Gminy realizują coraz mniej programów zdrowotnych, które dotyczą zwykle finansowania szczepień zalecanych, np. przeciwko pneumokokom i badań przesiewowych. W 2016 r. było ich zaledwie 236, o 45 mniej niż w 2014 r., a nakłady na nie były zaledwie 200 tys. zł wyższe niż w 2010 r.
Winna nowelizacja
Zmiany w prawie spowodują, że pieniędzy będzie jeszcze mniej. Z analizy prawnej Związku Miast Polskich (ZMP) wynika, że nowelizacje dwóch ustaw: o świadczeniach zdrowotnych finansowanych ze środków publicznych i ustawy o odpowiedzialności za naruszenie dyscypliny finansów publicznych, uniemożliwią łączenie środków samorządu i pieniędzy z Narodowego Funduszu Zdrowia.

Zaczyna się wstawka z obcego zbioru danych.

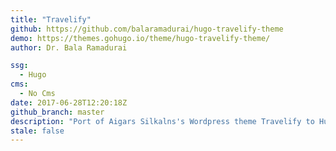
 ```yaml
---
title: "Travelify"
github: https://github.com/balaramadurai/hugo-travelify-theme
demo: https://themes.gohugo.io/theme/hugo-travelify-theme/
author: Dr. Bala Ramadurai

ssg:
  - Hugo
cms:
  - No Cms
date: 2017-06-28T12:20:18Z
github_branch: master
description: "Port of Aigars Silkalns's Wordpress theme Travelify to Hugo. Demo -"
stale: false
---
```

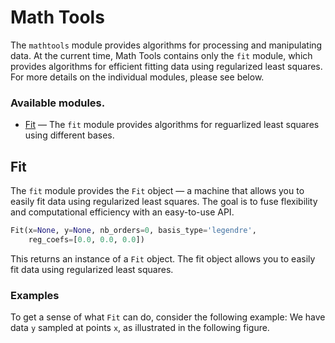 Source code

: # Math Tools

The ```mathtools```  module provides algorithms for processing and
manipulating data. At the current time, Math Tools contains only the ```fit```
module, which provides algorithms for efficient fitting data using regularized
least squares. For more details on the individual modules, please see below.

### Available modules.

- [Fit](#fit) — The ```fit``` module provides algorithms for reguarlized least
squares using different bases.


## Fit 

The ```fit``` module provides the ```Fit``` object — a machine that allows you
to easily fit data using regularized least squares. The goal is to fuse
flexibility and computational efficiency with an easy-to-use API. 

```python
Fit(x=None, y=None, nb_orders=0, basis_type='legendre', 
    reg_coefs=[0.0, 0.0, 0.0]) 
```

This returns an instance of a ```Fit``` object. The fit object allows you to 
easily fit data using regularized least squares.

### Examples

To get a sense of what
```Fit``` can do, consider the following example: We have data ```y``` sampled
at points ```x```, as illustrated in the following figure.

Wprowadzona jeszcze za poprzedniego rządu ustawa o zdrowiu publicznym umożliwiła płatnikowi publicznemu wsparcie samorządów w realizacji programów zdrowotnych. Rozporządzenie w sprawie trybu składania i rozpatrywania wniosków o dofinansowanie programów polityki zdrowotnej realizowanych przez jednostkę samorządu terytorialnego pozwala NFZ dofinansować programy realizowane w gminach poniżej 5 tys. mieszkańców nawet w 80 proc. ich wartości. Teraz nowelizacja ustawy o świadczeniach zdrowotnych doprecyzowuje, że NFZ nie może finansować świadczeń, które ustawowo nie są gwarantowane.
Dwa promile rocznie
Agencja Oceny Technologii Medycznych i Taryfikacji, która ocenia programy samorządowe pod kątem spełnienia kryteriów, nie pozwala na dublowanie świadczeń gwarantowanych. Nie zgadza się z ZMP, że prawo dopuszcza realizację takich świadczeń w ramach programów polityki zdrowotnej, jeżeli dotyczą procedur, do których dostęp jest znacznie utrudniony.
Zdaniem Marka Wójcika z ZMP nowelizacja, która uniemożliwi udział NFZ, jeszcze pogorszy sytuację w najbiedniejszych powiatach.